The Orwellian-named “Keystone Sanitary Landfill” is a symbol of how the fossil fuel industry and its backers have turned Pennsylvania into a dumping ground for their toxic waste. The landfill, built on a network of old coal mines, has been a growing blight on our community since the mid-‘70s. In 1988, the Environmental Protection Agency decided to go ahead and declassify fracking waste as “not hazardous,” a decision that has proven to only benefit the fossil fuel industry.
In Scranton, the local landfill owners saw nothing but profit when the Marcellus Shale boom took off. Toxic fracking waste in landfills is full of oil and grease, heavy metals, radioactive material, and man-made fracking chemicals, many of which have been linked to leukemia, lymphoma, and other cancers.
Biden promised to fight for environmental justice communities like Scranton, but 10 months into his presidency, he’s yet to use his executive authority to crack down on fracking, or at the very least regulate its toxic waste.
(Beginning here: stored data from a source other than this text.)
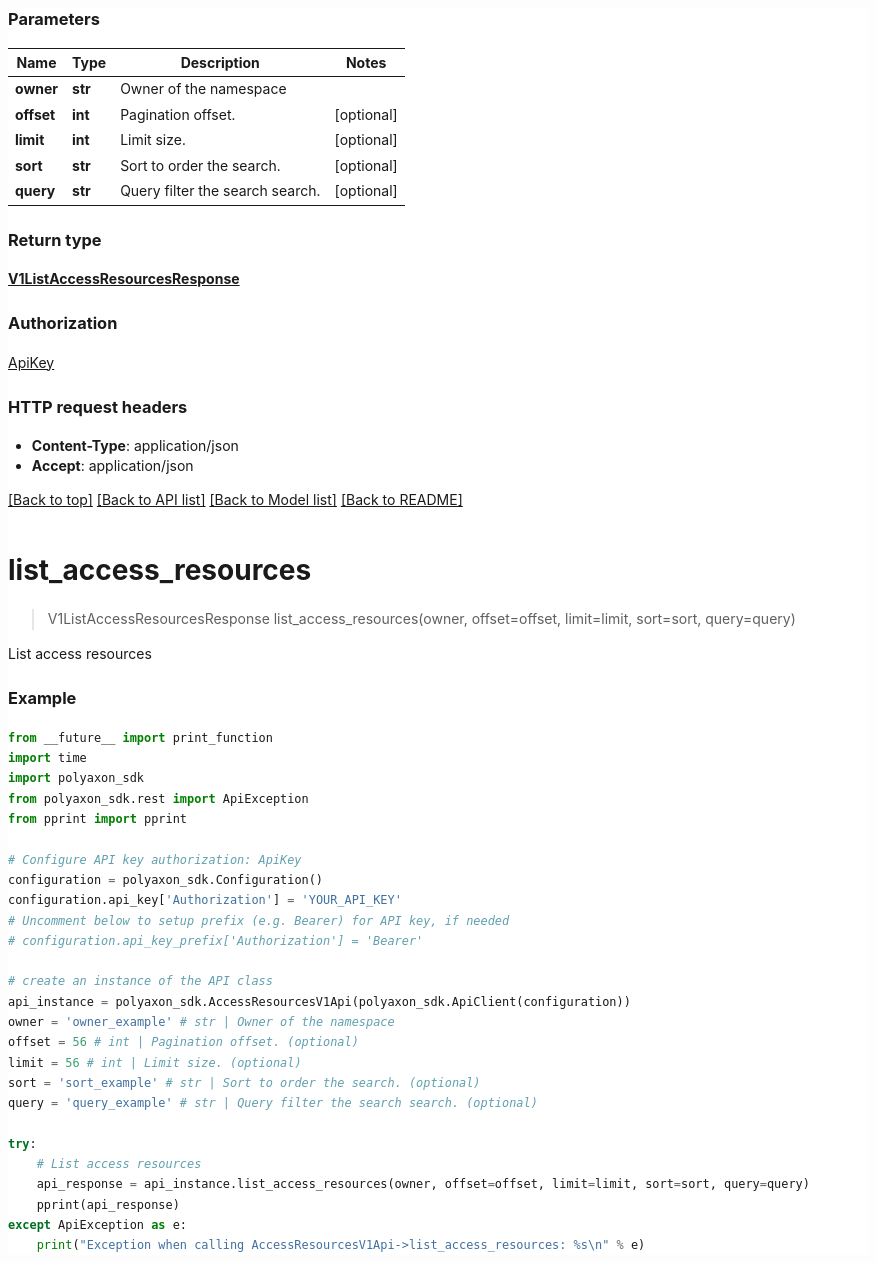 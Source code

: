 ### Parameters

Name | Type | Description  | Notes
------------- | ------------- | ------------- | -------------
 **owner** | **str**| Owner of the namespace | 
 **offset** | **int**| Pagination offset. | [optional] 
 **limit** | **int**| Limit size. | [optional] 
 **sort** | **str**| Sort to order the search. | [optional] 
 **query** | **str**| Query filter the search search. | [optional] 

### Return type

[**V1ListAccessResourcesResponse**](V1ListAccessResourcesResponse.md)

### Authorization

[ApiKey](../README.md#ApiKey)

### HTTP request headers

 - **Content-Type**: application/json
 - **Accept**: application/json

[[Back to top]](#) [[Back to API list]](../README.md#documentation-for-api-endpoints) [[Back to Model list]](../README.md#documentation-for-models) [[Back to README]](../README.md)

# **list_access_resources**
> V1ListAccessResourcesResponse list_access_resources(owner, offset=offset, limit=limit, sort=sort, query=query)

List access resources

### Example
```python
from __future__ import print_function
import time
import polyaxon_sdk
from polyaxon_sdk.rest import ApiException
from pprint import pprint

# Configure API key authorization: ApiKey
configuration = polyaxon_sdk.Configuration()
configuration.api_key['Authorization'] = 'YOUR_API_KEY'
# Uncomment below to setup prefix (e.g. Bearer) for API key, if needed
# configuration.api_key_prefix['Authorization'] = 'Bearer'

# create an instance of the API class
api_instance = polyaxon_sdk.AccessResourcesV1Api(polyaxon_sdk.ApiClient(configuration))
owner = 'owner_example' # str | Owner of the namespace
offset = 56 # int | Pagination offset. (optional)
limit = 56 # int | Limit size. (optional)
sort = 'sort_example' # str | Sort to order the search. (optional)
query = 'query_example' # str | Query filter the search search. (optional)

try:
    # List access resources
    api_response = api_instance.list_access_resources(owner, offset=offset, limit=limit, sort=sort, query=query)
    pprint(api_response)
except ApiException as e:
    print("Exception when calling AccessResourcesV1Api->list_access_resources: %s\n" % e)
```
The failure is part of a disturbing trend on the part of his administration when it comes to fossil fuels. Whether it’s the Line 3 tar sands pipeline in Minnesota, drilling on public lands, oil export facilities in the Gulf of Mexico, or fracking landfills in his own hometown, President Biden has yet to pick a side in the struggle of people vs. fossil fuels. Every day he delays is another day that tens of thousands of people here in Scranton — and millions more across the country — are at risk of drinking toxic water or breathing polluted air.
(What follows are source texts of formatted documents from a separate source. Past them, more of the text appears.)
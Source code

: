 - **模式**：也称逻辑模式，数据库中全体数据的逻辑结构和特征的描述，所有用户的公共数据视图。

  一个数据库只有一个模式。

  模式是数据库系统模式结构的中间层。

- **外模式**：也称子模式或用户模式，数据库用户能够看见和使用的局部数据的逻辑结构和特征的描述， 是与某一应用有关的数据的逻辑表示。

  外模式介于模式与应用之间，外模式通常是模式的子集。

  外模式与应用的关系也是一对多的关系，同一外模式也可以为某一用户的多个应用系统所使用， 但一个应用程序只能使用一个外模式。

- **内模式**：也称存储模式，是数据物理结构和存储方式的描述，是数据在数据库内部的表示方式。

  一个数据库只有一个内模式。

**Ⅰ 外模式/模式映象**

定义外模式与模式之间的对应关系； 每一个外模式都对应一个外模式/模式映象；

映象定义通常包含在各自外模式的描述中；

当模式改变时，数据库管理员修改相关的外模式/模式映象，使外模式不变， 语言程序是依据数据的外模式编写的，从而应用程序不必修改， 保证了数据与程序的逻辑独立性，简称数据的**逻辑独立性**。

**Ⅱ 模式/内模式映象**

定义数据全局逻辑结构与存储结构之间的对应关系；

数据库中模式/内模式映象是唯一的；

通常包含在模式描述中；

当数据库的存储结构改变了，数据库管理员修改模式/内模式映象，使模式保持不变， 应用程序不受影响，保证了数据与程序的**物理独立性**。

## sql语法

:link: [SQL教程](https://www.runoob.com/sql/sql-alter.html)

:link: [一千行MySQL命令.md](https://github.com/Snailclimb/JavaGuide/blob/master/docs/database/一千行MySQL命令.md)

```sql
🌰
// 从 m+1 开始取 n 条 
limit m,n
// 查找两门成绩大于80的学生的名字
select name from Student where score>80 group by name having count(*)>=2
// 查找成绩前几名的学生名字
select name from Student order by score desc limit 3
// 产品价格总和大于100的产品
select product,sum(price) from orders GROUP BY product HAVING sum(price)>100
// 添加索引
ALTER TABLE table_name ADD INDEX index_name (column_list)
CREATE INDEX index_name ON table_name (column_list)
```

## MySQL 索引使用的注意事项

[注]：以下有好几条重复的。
We know that in Congress, fossil fuel-friendly politicians like Sen. Joe Manchin are standing in the way of helping communities like Scranton, but President Biden doesn’t have to let some schoolyard bullies stop him from defending our community and communities like it.
Through executive actions and regulatory authorities, Biden has all the power he needs to crack down on pollution, stop the reckless expansion of the fossil fuel industry, and set us on the course for a just transition to a clean, renewable energy system.
Congressional action matters, but Biden promised a holistic approach to fighting for environmental justice. He promised to Build Back Better with clean drinking water, investments in clean energy, economic revitalization, and funding for environmental justice communities. That’s a vision that people here in Scranton stand behind. Now, we want him to act.
Janet Brier, MPH, is a Dunmore Borough Council member. Dunmore is a 9-square-mile town that shares a zip code with Scranton.